Tokyo denied Wednesday that Chinese President Xi Jinping termed the Senkaku islets “a core interest” of China in his informal summit with U.S. President Barack Obama last week in California, as Japanese media reported.

Chief Cabinet Secretary Yoshihide Suga brushed aside the reports during a Wednesday news conference, indicating Tokyo was briefed otherwise by U.S. officials about the Xi-Obama meeting.

Suga did not elaborate, but said Tokyo has maintained “close cooperation with the U.S.” and is aware Xi did not call the Senkakus a core interest of China.

“Our understanding is that the Chinese side did not directly connect the Senkakus to (their) core interests,” Suga said.

The Senkakus are held by Japan but claimed by China and Taiwan. The islets have been a major source of diplomatic tension between Beijing and Tokyo.
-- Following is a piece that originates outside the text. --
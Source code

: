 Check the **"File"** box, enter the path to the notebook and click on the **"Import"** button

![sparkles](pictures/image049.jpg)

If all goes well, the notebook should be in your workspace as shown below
China usually uses the term “core interest” when addressing such issues as Taiwan, Tibet and the Xinjiang Uyghur Autonomous Region. Beijing has vowed to make no concessions on the issues and even does not rule out war to defend them.

In April, a Chinese Foreign Ministry spokeswoman for the first time described in public the Senkakus as a core interest of the country, causing a stir in Japan.

Later Wednesday, a senior Japanese official said Tokyo had been briefed by the U.S. side over the Xi-Obama meeting before media reports emerged, and is “firmly convinced” Xi did not make such comments.

“I wonder why such reports came out,” the official said.